The draw was as follows:

| Tie no | Home team (tier) | Score | Away team (tier) |
|---|---|---|---|
| 1 | Floreat Athena (2) | 4–1 | Hamersley Rovers (5) |
| 2 | Balcatta (2) | 2–1 | Perth (2) |
| 3 | Sorrento (2) | 6–0 | Melville City (4) |
| 4 | Wanneroo City (3) | 0–3 | Inglewood United (2) |

==Semi finals==
A total of 4 teams took part in this stage of the competition.
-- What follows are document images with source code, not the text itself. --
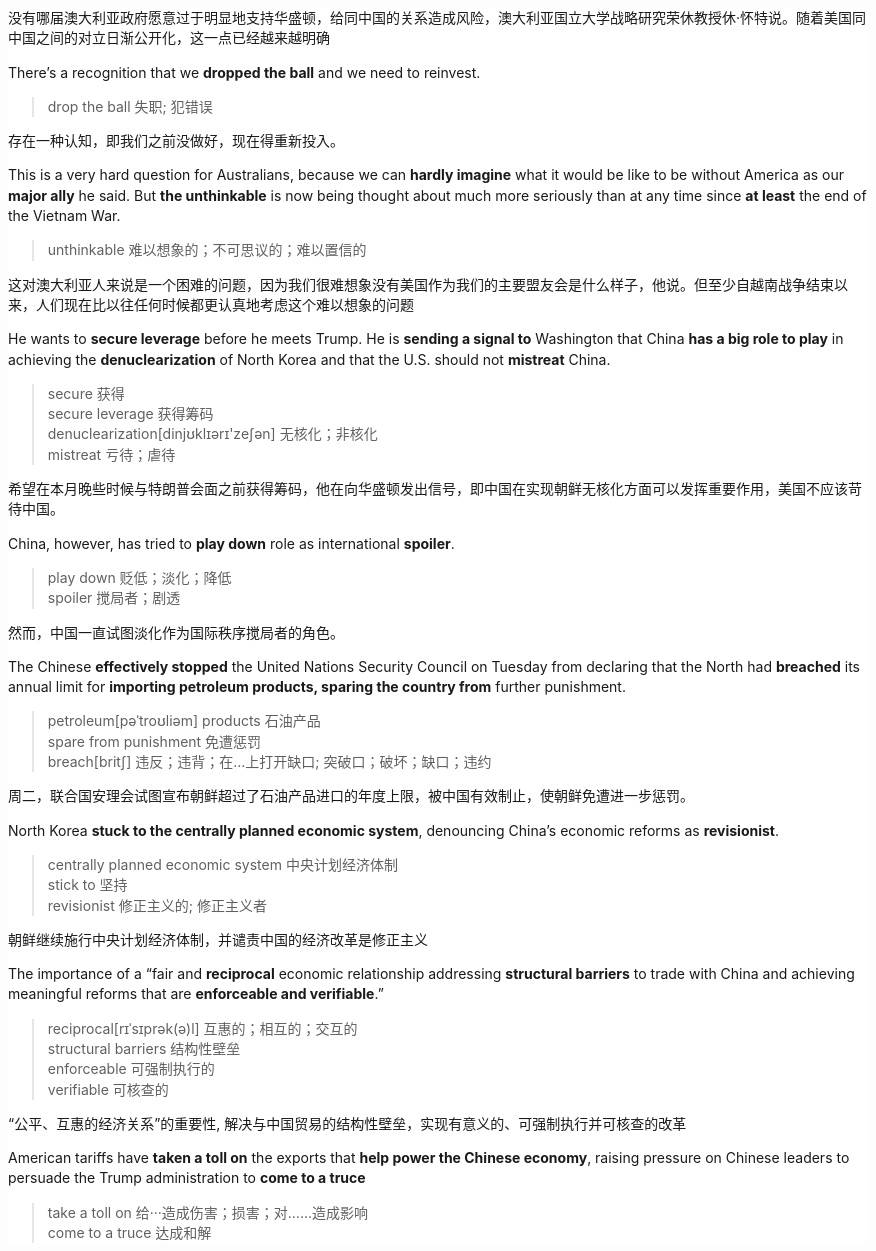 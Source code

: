 没有哪届澳大利亚政府愿意过于明显地支持华盛顿，给同中国的关系造成风险，澳大利亚国立大学战略研究荣休教授休·怀特说。随着美国同中国之间的对立日渐公开化，这一点已经越来越明确

There’s a recognition that we **dropped the ball** and we need to reinvest.
>drop the ball 失职; 犯错误

存在一种认知，即我们之前没做好，现在得重新投入。

This is a very hard question for Australians, because we can **hardly imagine** what it would be like to be without America as our **major ally**
he said. But **the unthinkable** is now being thought about much more seriously than at any time since **at least** the end of the Vietnam War.
>unthinkable 难以想象的；不可思议的；难以置信的  

这对澳大利亚人来说是一个困难的问题，因为我们很难想象没有美国作为我们的主要盟友会是什么样子，他说。但至少自越南战争结束以来，人们现在比以往任何时候都更认真地考虑这个难以想象的问题

He wants to **secure leverage** before he meets Trump. He is **sending a signal to** Washington that China **has a big role to play** in achieving the **denuclearization** of North Korea and that the U.S. should not **mistreat** China.
>secure 获得  
>secure leverage 获得筹码  
>denuclearization[dinjʊklɪərɪ'zeʃən] 无核化；非核化  
>mistreat 亏待；虐待

希望在本月晚些时候与特朗普会面之前获得筹码，他在向华盛顿发出信号，即中国在实现朝鲜无核化方面可以发挥重要作用，美国不应该苛待中国。

China, however, has tried to **play down** role as international **spoiler**.
>play down 贬低；淡化；降低  
>spoiler 搅局者；剧透

然而，中国一直试图淡化作为国际秩序搅局者的角色。

The Chinese **effectively stopped** the United Nations Security Council on Tuesday from declaring that the North had **breached** its annual limit for **importing petroleum products, sparing the country from** further punishment.
>petroleum[pəˈtroʊliəm] products 石油产品  
>spare from punishment 免遭惩罚  
>breach[britʃ] 违反；违背；在…上打开缺口; 突破口；破坏；缺口；违约

周二，联合国安理会试图宣布朝鲜超过了石油产品进口的年度上限，被中国有效制止，使朝鲜免遭进一步惩罚。

North Korea **stuck to the centrally planned economic system**, denouncing China’s economic reforms as **revisionist**.
>centrally planned economic system 中央计划经济体制  
>stick to 坚持  
>revisionist 修正主义的; 修正主义者

朝鲜继续施行中央计划经济体制，并谴责中国的经济改革是修正主义

The importance of a “fair and **reciprocal** economic relationship addressing **structural barriers** to trade with China and achieving meaningful reforms that are **enforceable and verifiable**.”
>reciprocal[rɪˈsɪprək(ə)l] 互惠的；相互的；交互的  
>structural barriers 结构性壁垒  
>enforceable 可强制执行的  
>verifiable 可核查的

“公平、互惠的经济关系”的重要性, 解决与中国贸易的结构性壁垒，实现有意义的、可强制执行并可核查的改革

American tariffs have **taken a toll on** the exports that **help power the Chinese economy**, raising pressure on Chinese leaders to persuade the Trump administration to **come to a truce**
>take a toll on 给···造成伤害；损害；对……造成影响  
>come to a truce 达成和解
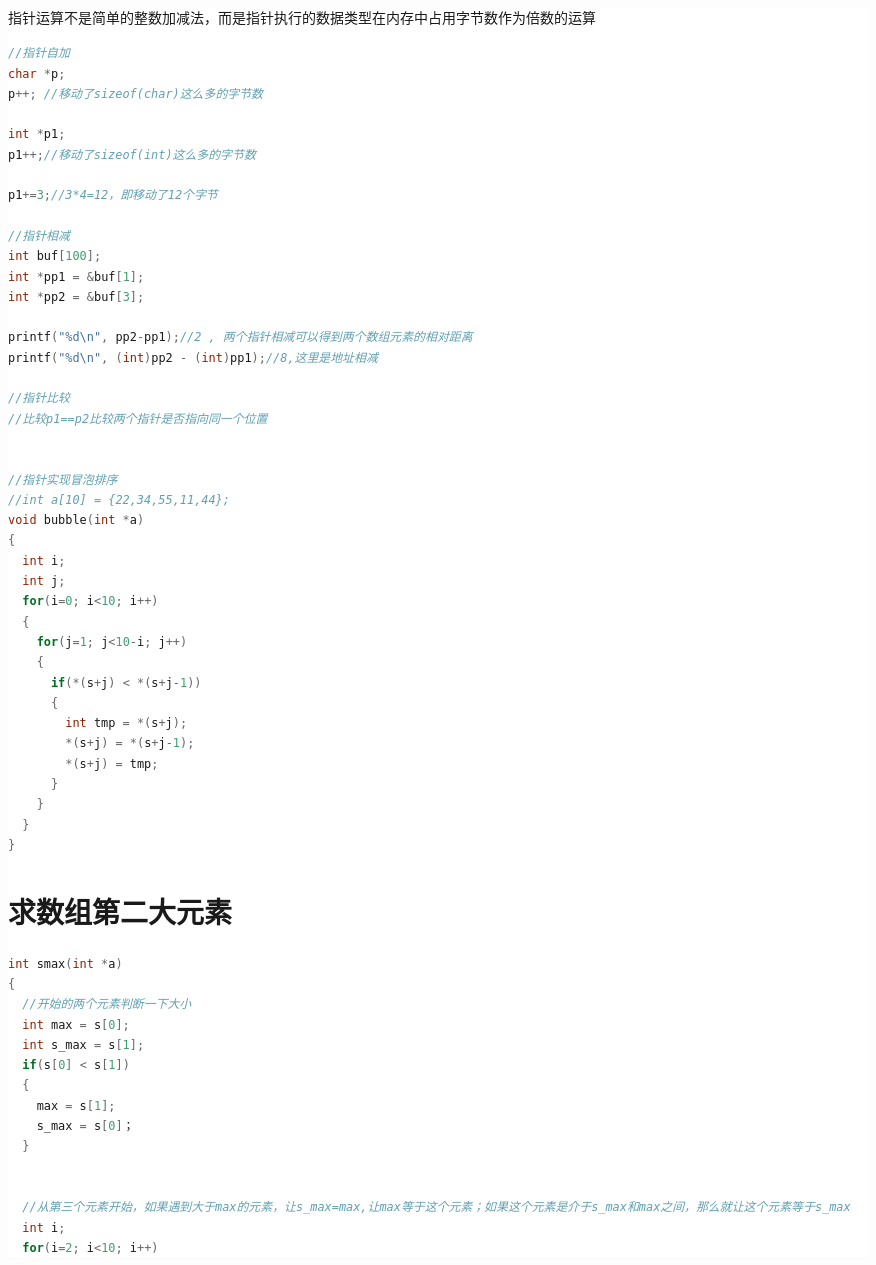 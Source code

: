 指针运算不是简单的整数加减法，而是指针执行的数据类型在内存中占用字节数作为倍数的运算

```c
//指针自加
char *p;
p++; //移动了sizeof(char)这么多的字节数

int *p1;
p1++;//移动了sizeof(int)这么多的字节数

p1+=3;//3*4=12，即移动了12个字节

//指针相减
int buf[100];
int *pp1 = &buf[1];
int *pp2 = &buf[3];

printf("%d\n", pp2-pp1);//2 , 两个指针相减可以得到两个数组元素的相对距离
printf("%d\n", (int)pp2 - (int)pp1);//8,这里是地址相减

//指针比较
//比较p1==p2比较两个指针是否指向同一个位置


//指针实现冒泡排序
//int a[10] = {22,34,55,11,44};
void bubble(int *a)
{
  int i;
  int j;
  for(i=0; i<10; i++)
  {
    for(j=1; j<10-i; j++)
    {
      if(*(s+j) < *(s+j-1))
      {
        int tmp = *(s+j);
        *(s+j) = *(s+j-1);
        *(s+j) = tmp;
      }
    }
  }
}

```

# 求数组第二大元素

```c
int smax(int *a)
{
  //开始的两个元素判断一下大小
  int max = s[0];
  int s_max = s[1];
  if(s[0] < s[1])
  {
    max = s[1];
    s_max = s[0]；
  }
  
  
  //从第三个元素开始，如果遇到大于max的元素，让s_max=max,让max等于这个元素；如果这个元素是介于s_max和max之间，那么就让这个元素等于s_max
  int i;
  for(i=2; i<10; i++)
``` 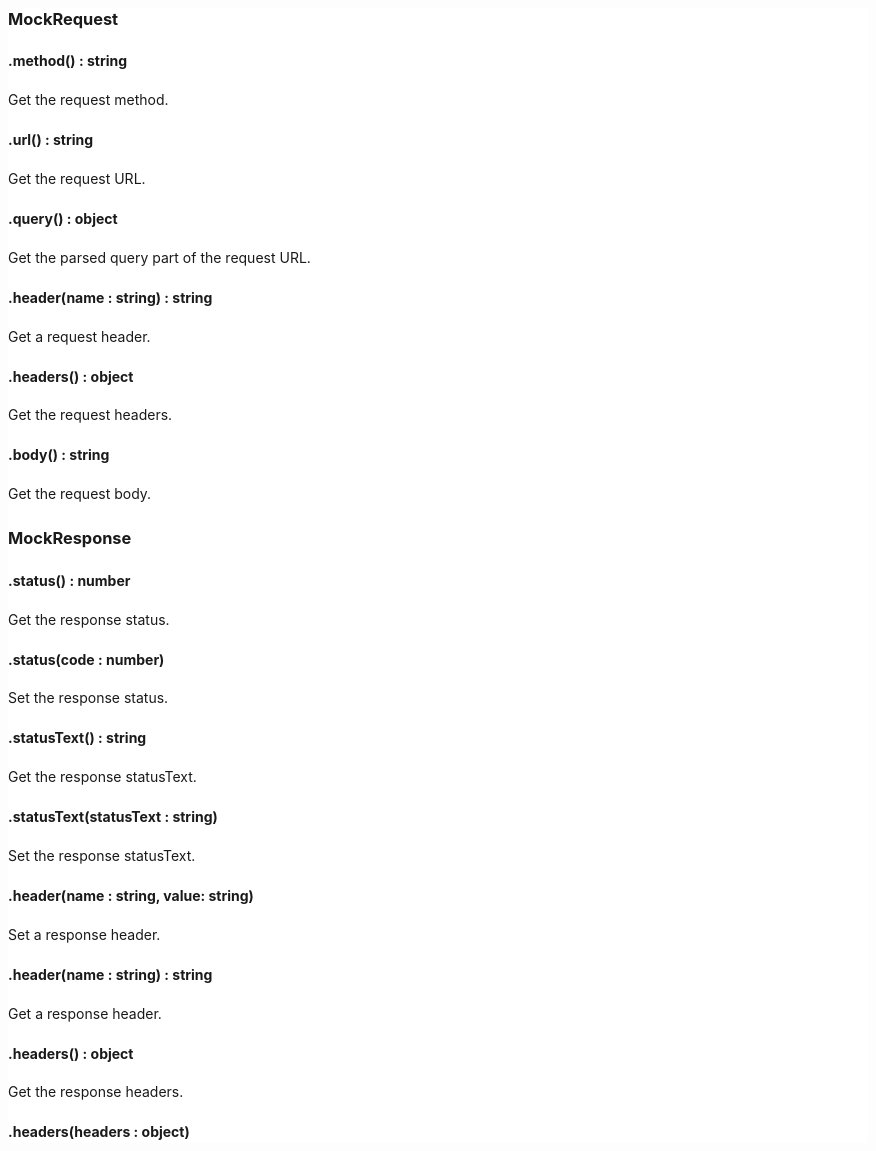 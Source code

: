 ### MockRequest

#### .method() : string

Get the request method.

#### .url() : string

Get the request URL.

#### .query() : object

Get the parsed query part of the request URL.

#### .header(name : string) : string

Get a request header.

#### .headers() : object

Get the request headers.

#### .body() : string

Get the request body.

### MockResponse

#### .status() : number

Get the response status.

#### .status(code : number)

Set the response status.

#### .statusText() : string

Get the response statusText.

#### .statusText(statusText : string)

Set the response statusText.

#### .header(name : string, value: string)

Set a response header.

#### .header(name : string) : string

Get a response header.

#### .headers() : object

Get the response headers.

#### .headers(headers : object)
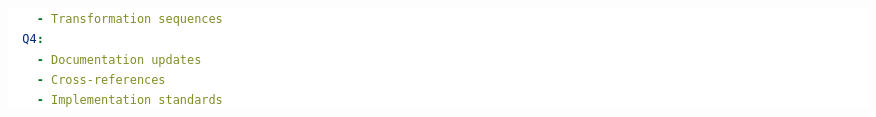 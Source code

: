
 ```yaml
    - Transformation sequences
  Q4:
    - Documentation updates
    - Cross-references
    - Implementation standards
```  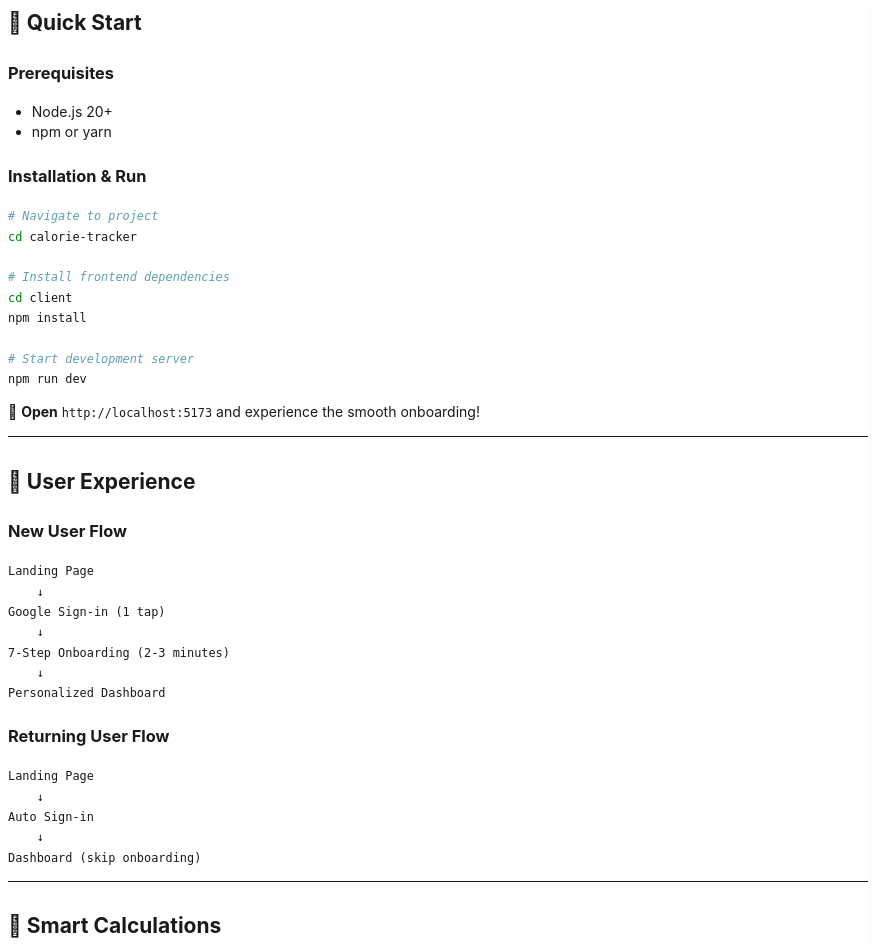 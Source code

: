 ## 🚀 Quick Start

### Prerequisites

- Node.js 20+
- npm or yarn

### Installation & Run

```bash
# Navigate to project
cd calorie-tracker

# Install frontend dependencies
cd client
npm install

# Start development server
npm run dev
```

🎯 **Open** `http://localhost:5173` and experience the smooth onboarding!

---

## 📱 User Experience

### New User Flow

```
Landing Page
    ↓
Google Sign-in (1 tap)
    ↓
7-Step Onboarding (2-3 minutes)
    ↓
Personalized Dashboard
```

### Returning User Flow

```
Landing Page
    ↓
Auto Sign-in
    ↓
Dashboard (skip onboarding)
```

---

## 🧮 Smart Calculations
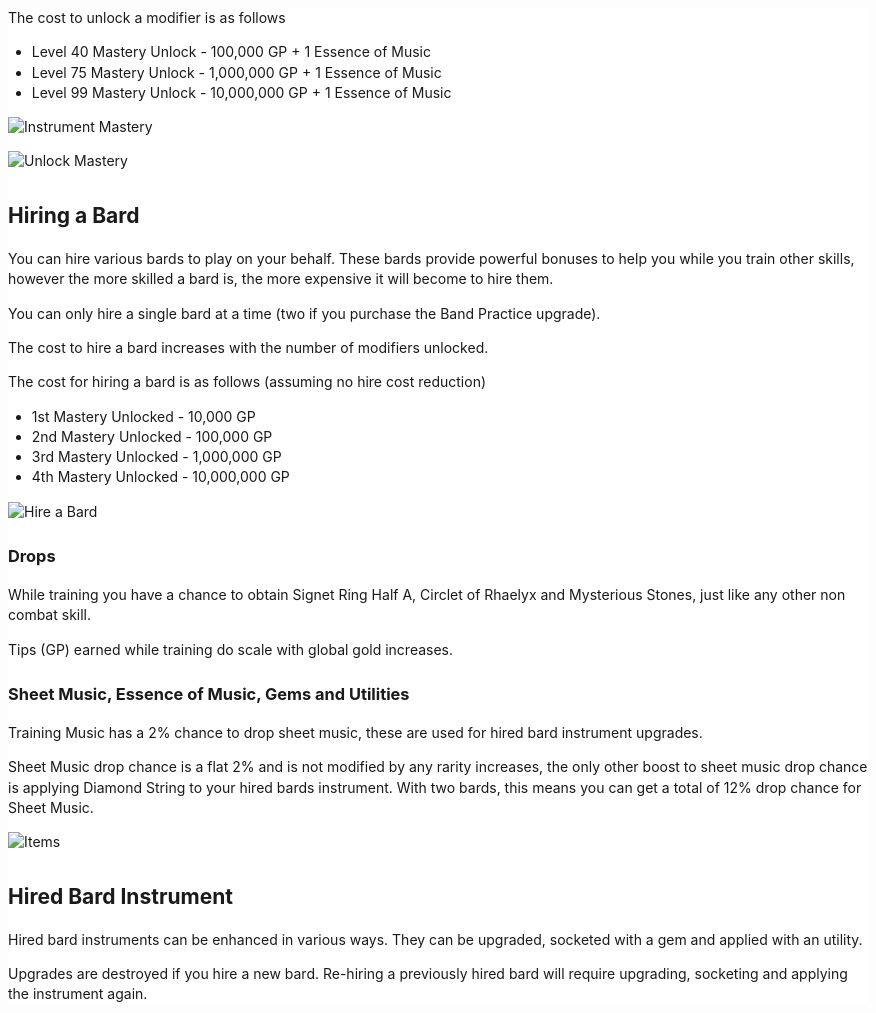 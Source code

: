 The cost to unlock a modifier is as follows

* Level 40 Mastery Unlock - 100,000 GP + 1 Essence of Music
* Level 75 Mastery Unlock - 1,000,000 GP + 1 Essence of Music
* Level 99 Mastery Unlock - 10,000,000 GP + 1 Essence of Music

![Instrument Mastery](images/instrument-mastery.png)

![Unlock Mastery](images/unlock-mastery.png)

## Hiring a Bard

You can hire various bards to play on your behalf. These bards provide powerful bonuses to help you while you train other skills, however the more skilled a bard is, the more expensive it will become to hire them.

You can only hire a single bard at a time (two if you purchase the Band Practice upgrade).

The cost to hire a bard increases with the number of modifiers unlocked.

The cost for hiring a bard is as follows (assuming no hire cost reduction)

* 1st Mastery Unlocked - 10,000 GP
* 2nd Mastery Unlocked - 100,000 GP
* 3rd Mastery Unlocked - 1,000,000 GP
* 4th Mastery Unlocked - 10,000,000 GP

![Hire a Bard](images/hire-bard.png)

### Drops

While training you have a chance to obtain Signet Ring Half A, Circlet of Rhaelyx and Mysterious Stones, just like any other non combat skill.

Tips (GP) earned while training do scale with global gold increases.

### Sheet Music, Essence of Music, Gems and Utilities

Training Music has a 2% chance to drop sheet music, these are used for hired bard instrument upgrades.

Sheet Music drop chance is a flat 2% and is not modified by any rarity increases, the only other boost to sheet music drop chance is applying Diamond String to your hired bards instrument. With two bards, this means you can get a total of 12% drop chance for Sheet Music.

![Items](images/items.png)

## Hired Bard Instrument

Hired bard instruments can be enhanced in various ways. They can be upgraded, socketed with a gem and applied with an utility.

Upgrades are destroyed if you hire a new bard. Re-hiring a previously hired bard will require upgrading, socketing and applying the instrument again.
All matches in this round were completed by 30 July 2012. The draw was as follows:

| Tie no | Home team (tier) | Score | Away team (tier) |
|---|---|---|---|
| 1 | Sorrento (2) | 6–0 | Floreat Athena (2) |
| 2 | Inglewood United (2) | 1–4 | Balcatta (2) |

==Final==
The 2012 State League Cup Final was held at the neutral venue of Dorrien Gardens on 24 August.